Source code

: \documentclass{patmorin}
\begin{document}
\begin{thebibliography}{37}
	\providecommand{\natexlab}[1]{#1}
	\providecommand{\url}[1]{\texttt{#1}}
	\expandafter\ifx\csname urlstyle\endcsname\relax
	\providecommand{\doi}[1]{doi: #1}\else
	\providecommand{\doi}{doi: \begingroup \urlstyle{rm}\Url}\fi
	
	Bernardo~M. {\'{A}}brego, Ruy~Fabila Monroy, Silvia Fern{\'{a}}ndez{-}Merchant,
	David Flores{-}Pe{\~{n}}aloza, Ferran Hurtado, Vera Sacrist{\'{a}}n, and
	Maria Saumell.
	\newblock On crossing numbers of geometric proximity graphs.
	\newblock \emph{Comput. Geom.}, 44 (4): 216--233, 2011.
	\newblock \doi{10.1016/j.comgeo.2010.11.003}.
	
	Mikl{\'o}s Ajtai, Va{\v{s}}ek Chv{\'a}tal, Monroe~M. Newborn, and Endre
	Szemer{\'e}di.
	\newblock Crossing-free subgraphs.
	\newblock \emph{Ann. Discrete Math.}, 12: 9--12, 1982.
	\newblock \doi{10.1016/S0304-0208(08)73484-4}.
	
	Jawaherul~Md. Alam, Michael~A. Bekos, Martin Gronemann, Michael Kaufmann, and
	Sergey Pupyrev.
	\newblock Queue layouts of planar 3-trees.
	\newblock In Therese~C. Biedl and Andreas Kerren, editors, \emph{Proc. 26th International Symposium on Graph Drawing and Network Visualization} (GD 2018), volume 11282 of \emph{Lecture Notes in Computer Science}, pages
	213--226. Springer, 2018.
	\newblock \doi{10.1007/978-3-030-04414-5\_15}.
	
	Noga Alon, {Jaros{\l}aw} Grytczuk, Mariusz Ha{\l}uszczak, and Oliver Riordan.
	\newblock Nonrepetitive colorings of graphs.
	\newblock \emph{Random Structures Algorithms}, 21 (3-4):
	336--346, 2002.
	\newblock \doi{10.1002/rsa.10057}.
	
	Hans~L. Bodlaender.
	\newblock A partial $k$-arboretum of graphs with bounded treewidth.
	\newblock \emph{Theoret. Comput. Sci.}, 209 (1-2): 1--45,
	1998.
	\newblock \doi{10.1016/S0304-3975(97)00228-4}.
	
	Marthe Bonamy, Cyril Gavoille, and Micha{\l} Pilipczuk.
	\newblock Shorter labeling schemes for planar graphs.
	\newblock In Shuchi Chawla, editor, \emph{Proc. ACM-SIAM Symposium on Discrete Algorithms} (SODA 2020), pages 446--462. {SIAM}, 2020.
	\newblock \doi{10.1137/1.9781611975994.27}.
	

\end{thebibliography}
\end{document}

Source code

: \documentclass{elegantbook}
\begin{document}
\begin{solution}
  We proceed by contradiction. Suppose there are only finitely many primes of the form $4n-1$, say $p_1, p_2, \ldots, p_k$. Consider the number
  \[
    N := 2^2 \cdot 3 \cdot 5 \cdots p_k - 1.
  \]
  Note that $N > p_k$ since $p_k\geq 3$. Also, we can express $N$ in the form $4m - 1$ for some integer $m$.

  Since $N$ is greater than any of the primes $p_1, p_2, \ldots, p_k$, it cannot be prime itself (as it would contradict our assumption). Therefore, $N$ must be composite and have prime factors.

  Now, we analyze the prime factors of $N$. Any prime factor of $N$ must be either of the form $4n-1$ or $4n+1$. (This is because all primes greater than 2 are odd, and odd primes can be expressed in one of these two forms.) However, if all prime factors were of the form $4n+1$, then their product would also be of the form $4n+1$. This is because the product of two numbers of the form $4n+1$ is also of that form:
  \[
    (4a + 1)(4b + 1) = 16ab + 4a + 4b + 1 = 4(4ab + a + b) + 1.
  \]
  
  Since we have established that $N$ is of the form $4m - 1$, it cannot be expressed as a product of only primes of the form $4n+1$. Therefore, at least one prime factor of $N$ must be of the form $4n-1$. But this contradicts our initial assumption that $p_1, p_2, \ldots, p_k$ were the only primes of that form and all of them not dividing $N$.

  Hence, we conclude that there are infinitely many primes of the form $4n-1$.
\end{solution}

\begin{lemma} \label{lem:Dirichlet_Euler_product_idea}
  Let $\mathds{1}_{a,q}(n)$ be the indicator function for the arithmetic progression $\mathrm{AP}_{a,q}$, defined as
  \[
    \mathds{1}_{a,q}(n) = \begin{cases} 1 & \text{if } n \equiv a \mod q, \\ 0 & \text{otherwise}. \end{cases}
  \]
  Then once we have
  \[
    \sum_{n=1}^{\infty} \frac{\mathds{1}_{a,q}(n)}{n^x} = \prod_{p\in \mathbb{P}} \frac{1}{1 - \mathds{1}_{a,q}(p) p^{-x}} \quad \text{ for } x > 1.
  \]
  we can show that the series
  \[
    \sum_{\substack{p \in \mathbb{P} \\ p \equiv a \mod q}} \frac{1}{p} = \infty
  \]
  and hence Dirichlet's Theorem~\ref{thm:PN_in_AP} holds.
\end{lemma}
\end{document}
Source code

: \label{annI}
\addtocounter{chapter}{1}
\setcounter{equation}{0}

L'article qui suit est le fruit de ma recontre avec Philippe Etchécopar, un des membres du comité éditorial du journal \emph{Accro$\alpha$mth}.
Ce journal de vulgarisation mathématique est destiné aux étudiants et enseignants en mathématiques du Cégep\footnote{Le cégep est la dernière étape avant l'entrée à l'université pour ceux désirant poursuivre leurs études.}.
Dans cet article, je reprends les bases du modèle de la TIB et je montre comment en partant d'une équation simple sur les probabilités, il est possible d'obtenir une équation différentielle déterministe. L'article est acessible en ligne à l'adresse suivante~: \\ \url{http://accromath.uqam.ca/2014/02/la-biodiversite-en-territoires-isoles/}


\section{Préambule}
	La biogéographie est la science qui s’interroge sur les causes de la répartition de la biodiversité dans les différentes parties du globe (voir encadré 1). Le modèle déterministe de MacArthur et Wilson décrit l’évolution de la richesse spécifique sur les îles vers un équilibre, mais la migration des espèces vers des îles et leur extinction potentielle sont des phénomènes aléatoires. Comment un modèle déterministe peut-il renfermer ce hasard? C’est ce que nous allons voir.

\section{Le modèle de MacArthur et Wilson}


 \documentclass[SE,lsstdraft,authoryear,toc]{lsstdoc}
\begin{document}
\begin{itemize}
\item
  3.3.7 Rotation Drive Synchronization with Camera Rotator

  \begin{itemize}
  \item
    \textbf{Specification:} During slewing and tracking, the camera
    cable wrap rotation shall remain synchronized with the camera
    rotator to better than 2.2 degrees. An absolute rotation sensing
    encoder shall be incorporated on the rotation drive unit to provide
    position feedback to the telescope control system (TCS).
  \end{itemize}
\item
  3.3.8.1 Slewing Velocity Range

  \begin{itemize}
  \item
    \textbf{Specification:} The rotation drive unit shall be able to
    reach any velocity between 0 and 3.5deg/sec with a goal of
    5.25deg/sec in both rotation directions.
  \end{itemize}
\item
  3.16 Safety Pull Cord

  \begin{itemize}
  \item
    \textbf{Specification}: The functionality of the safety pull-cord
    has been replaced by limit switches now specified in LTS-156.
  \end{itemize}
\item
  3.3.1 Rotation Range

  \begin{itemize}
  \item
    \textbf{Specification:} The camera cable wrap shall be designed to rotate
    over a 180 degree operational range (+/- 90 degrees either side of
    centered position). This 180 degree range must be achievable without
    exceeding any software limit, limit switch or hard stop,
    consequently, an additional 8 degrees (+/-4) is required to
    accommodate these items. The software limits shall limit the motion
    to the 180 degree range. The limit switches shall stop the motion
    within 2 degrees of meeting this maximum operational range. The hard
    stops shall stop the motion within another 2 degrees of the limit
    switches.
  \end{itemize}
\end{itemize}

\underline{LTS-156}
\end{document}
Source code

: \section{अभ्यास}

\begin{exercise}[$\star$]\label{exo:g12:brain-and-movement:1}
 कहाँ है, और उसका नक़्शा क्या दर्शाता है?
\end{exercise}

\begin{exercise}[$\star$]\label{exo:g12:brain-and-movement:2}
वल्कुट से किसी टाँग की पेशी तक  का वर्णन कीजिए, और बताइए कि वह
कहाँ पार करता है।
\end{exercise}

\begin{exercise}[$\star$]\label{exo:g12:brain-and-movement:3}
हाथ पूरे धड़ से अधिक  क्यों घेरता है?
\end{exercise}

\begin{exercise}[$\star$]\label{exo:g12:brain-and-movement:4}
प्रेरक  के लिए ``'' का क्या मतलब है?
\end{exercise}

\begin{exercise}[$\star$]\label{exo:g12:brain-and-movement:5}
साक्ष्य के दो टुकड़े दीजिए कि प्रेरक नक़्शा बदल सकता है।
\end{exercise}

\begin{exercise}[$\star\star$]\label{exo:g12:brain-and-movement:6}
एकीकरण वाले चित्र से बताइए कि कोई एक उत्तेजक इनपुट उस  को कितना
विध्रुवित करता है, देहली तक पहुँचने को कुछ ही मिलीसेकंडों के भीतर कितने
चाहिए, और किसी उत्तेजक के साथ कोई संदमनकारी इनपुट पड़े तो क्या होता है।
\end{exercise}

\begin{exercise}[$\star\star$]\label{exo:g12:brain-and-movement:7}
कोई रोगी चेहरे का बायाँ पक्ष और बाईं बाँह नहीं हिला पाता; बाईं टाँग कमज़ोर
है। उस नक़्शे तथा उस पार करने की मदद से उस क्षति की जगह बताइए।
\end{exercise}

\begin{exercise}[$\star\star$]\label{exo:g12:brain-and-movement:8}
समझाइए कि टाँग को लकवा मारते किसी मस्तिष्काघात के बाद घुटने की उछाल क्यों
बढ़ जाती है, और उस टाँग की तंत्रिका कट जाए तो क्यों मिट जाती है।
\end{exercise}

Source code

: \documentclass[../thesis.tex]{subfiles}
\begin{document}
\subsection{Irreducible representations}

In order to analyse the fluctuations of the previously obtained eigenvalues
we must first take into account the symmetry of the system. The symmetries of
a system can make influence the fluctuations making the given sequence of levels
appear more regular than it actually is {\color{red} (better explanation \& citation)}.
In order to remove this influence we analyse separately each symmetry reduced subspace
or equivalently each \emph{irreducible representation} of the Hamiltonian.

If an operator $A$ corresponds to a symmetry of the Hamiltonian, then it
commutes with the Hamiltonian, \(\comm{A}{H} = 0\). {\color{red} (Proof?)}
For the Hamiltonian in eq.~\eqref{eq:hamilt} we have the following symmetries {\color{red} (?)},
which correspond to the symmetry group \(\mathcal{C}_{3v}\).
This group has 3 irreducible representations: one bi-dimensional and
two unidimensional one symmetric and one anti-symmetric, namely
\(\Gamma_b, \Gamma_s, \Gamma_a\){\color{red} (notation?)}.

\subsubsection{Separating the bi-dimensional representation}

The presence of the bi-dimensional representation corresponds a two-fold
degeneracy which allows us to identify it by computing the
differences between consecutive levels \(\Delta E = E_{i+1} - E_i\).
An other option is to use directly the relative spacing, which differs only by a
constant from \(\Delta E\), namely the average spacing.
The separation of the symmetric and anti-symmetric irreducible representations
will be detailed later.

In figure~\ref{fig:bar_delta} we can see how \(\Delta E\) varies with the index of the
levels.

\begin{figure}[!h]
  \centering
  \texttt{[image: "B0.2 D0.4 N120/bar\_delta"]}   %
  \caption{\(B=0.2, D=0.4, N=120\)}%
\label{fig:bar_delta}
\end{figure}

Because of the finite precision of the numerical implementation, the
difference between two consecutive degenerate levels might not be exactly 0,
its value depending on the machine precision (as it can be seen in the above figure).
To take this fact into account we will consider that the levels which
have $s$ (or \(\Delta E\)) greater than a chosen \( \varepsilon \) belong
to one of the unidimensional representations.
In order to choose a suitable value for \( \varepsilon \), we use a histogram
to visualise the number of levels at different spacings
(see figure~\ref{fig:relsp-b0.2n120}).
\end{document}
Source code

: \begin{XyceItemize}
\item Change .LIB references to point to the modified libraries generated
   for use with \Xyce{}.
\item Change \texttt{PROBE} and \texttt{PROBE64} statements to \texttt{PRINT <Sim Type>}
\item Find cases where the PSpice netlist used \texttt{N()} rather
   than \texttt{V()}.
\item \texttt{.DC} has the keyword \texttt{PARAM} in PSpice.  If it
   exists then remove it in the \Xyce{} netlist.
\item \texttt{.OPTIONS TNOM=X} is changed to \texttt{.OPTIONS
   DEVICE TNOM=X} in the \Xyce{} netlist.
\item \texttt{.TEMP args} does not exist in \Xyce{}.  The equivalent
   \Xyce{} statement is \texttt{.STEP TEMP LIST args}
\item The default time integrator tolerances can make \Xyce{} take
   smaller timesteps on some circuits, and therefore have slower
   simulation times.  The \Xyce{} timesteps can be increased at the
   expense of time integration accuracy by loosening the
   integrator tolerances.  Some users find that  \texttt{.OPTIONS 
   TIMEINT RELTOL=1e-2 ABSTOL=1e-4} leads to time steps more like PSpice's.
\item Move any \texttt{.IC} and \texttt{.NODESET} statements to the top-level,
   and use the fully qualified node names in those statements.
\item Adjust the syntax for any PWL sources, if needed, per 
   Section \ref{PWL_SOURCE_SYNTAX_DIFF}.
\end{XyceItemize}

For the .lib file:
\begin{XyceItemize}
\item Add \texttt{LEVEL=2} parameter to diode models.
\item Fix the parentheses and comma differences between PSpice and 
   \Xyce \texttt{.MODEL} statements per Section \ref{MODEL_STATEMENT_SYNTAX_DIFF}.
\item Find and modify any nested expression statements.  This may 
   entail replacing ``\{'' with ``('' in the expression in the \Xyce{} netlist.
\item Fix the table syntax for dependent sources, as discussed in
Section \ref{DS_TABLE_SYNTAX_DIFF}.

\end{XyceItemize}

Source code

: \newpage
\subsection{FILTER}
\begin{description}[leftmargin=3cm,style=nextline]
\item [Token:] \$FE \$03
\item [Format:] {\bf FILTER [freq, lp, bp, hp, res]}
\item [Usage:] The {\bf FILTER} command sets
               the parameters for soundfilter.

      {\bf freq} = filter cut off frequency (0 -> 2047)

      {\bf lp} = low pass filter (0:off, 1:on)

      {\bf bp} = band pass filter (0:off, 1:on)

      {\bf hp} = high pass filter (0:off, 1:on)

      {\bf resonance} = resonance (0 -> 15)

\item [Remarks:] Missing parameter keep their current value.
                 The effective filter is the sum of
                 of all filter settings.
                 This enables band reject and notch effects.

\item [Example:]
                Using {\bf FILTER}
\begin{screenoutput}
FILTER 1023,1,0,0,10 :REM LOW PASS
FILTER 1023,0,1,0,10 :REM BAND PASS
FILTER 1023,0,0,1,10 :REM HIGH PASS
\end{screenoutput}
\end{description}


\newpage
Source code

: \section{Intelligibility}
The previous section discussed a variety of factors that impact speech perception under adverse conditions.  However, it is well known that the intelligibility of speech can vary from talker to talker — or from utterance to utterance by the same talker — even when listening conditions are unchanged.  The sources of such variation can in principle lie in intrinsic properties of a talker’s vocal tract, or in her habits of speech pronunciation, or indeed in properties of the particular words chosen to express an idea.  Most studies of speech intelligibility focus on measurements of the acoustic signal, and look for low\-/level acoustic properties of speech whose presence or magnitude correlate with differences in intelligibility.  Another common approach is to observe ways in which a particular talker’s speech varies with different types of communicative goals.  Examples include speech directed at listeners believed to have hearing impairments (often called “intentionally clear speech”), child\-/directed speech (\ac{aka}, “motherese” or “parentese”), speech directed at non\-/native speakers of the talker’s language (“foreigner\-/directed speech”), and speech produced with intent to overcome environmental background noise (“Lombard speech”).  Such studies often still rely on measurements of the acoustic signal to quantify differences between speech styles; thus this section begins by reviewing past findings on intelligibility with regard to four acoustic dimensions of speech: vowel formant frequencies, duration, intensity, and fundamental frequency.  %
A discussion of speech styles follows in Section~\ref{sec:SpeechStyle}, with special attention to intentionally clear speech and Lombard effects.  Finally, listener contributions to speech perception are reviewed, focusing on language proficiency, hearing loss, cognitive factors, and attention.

WORK ITEM: Write out, from the lines above, only those from the line with "Sergey Pupyrev." to the line with "Since $N$ is", exactly as given, including the first and the last.

TASK OUTPUT:
	Sergey Pupyrev.
	\newblock Queue layouts of planar 3-trees.
	\newblock In Therese~C. Biedl and Andreas Kerren, editors, \emph{Proc. 26th International Symposium on Graph Drawing and Network Visualization} (GD 2018), volume 11282 of \emph{Lecture Notes in Computer Science}, pages
	213--226. Springer, 2018.
	\newblock \doi{10.1007/978-3-030-04414-5\_15}.
	
	Noga Alon, {Jaros{\l}aw} Grytczuk, Mariusz Ha{\l}uszczak, and Oliver Riordan.
	\newblock Nonrepetitive colorings of graphs.
	\newblock \emph{Random Structures Algorithms}, 21 (3-4):
	336--346, 2002.
	\newblock \doi{10.1002/rsa.10057}.
	
	Hans~L. Bodlaender.
	\newblock A partial $k$-arboretum of graphs with bounded treewidth.
	\newblock \emph{Theoret. Comput. Sci.}, 209 (1-2): 1--45,
	1998.
	\newblock \doi{10.1016/S0304-3975(97)00228-4}.
	
	Marthe Bonamy, Cyril Gavoille, and Micha{\l} Pilipczuk.
	\newblock Shorter labeling schemes for planar graphs.
	\newblock In Shuchi Chawla, editor, \emph{Proc. ACM-SIAM Symposium on Discrete Algorithms} (SODA 2020), pages 446--462. {SIAM}, 2020.
	\newblock \doi{10.1137/1.9781611975994.27}.
	

\end{thebibliography}
\end{document}

Source code

: \documentclass{elegantbook}
\begin{document}
\begin{solution}
  We proceed by contradiction. Suppose there are only finitely many primes of the form $4n-1$, say $p_1, p_2, \ldots, p_k$. Consider the number
  \[
    N := 2^2 \cdot 3 \cdot 5 \cdots p_k - 1.
  \]
  Note that $N > p_k$ since $p_k\geq 3$. Also, we can express $N$ in the form $4m - 1$ for some integer $m$.

  Since $N$ is greater than any of the primes $p_1, p_2, \ldots, p_k$, it cannot be prime itself (as it would contradict our assumption). Therefore, $N$ must be composite and have prime factors.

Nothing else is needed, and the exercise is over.